Para encerrar, a Pérola Negra surpreendeu e encantou o Anhembi com o enredo “Vamos Tirar o Brasil da Gaveta”. A escola, que não era das mais aguardadas por conta de um incêndio que destruiu seu barracão, trouxe um lindo desfile para a Avenida. Apesar de desfilar sob a luz do luar durante quase todo o tempo, os versos “o céu clareou, a Vila chegou / Pérola Negra me abraçou / ah, sou brasileiro com orgulho e muito amor / abro a gaveta pra mostrar o meu valor” animaram um Anhembi ainda lotado.

A homenagem a Rolando Boldrin era um convite para o Brasil exaltar o Brasil. O carnavalesco André Machado fez um de seus mais brilhantes trabalhos e apostou em fantasias muito coloridas para exaltar não só a fauna e a flora brasileiras, como também seus personagens anônimos que moldam a cultura nacional. Durante todo o desfile, passaram pela Avenida fantasias coloridas, de fácil leitura e muito pertinentes ao enredo. O nível de acabamento surpreendeu para uma escola relativamente pequena que havia sofrido tanto.

O enredo era um pouco confuso, pois misturava uma homenagem direta a algo mais amplo, mas rendeu lindas alegorias. A exceção do abre-alas, que lembrava o início do Brasil antes da chegada dos portugueses – e estava exuberante, apesar do pouco luxo – e do segundo, que lembravam a vinda de Boldrin para a cidade, todos os carros valorizam o verde e o amarelo. Sem poder gastar rios de dinheiro, a Pérola apostou em uma estética simples, mas muito bem feita. Não era um desfile campeão, mas era um lindo desfile. O segundo setor homenageou o Nordeste de Rolando Boldrin. O já citado segundo carro lembrava o barco onde o Sr. Brasil veio para São Paulo e estava lindo, com muito azul e branco.
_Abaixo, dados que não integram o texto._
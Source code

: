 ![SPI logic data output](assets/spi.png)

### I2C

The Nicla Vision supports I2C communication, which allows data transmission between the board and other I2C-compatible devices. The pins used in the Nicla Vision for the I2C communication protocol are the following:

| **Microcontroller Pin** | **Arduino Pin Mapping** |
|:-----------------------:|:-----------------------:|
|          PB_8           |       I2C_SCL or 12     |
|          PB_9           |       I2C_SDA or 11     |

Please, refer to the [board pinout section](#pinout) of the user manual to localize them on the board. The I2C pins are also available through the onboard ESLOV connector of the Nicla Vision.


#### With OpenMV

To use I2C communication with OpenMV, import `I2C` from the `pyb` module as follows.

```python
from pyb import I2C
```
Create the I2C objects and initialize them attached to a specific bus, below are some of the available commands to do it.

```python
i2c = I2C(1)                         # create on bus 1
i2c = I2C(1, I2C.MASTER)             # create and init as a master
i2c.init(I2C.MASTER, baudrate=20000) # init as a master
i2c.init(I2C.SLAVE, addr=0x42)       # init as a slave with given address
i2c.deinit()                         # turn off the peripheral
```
O terceiro setor já entrou na vida de Rolando em São Paulo. As duplas sertanejas que o inspiraram passaram pela Avenida em alas que exaltaram a música brasileira de raiz. Um carro muito colorido trouxe amigos do artista como a atriz Laura Cardoso e surpreendeu pelo ótimo acabamento e pela riqueza de detalhes. O quarto setor falou sobre o orgulho de ser brasileiro e ganhou o carro mais luxuoso e grandioso, com ótimas esculturas – embora as alegorias mais simples tenham me agradado mais. Por fim, a escola exaltou o Sr. Brasil trazendo o homenageado como destaque do último carro. Animado, ele se misturou a painéis com fotos de sua carreira em um mar verde e amarelo, encerrando de maneira brilhante o Carnaval de 2010. A Pérola podia sim sonhar com o desfile das campeãs. O título, deveria ser disputado ponto a ponto entre Rosas e Vai-Vai, com Mocidade e Gaviões correndo por fora.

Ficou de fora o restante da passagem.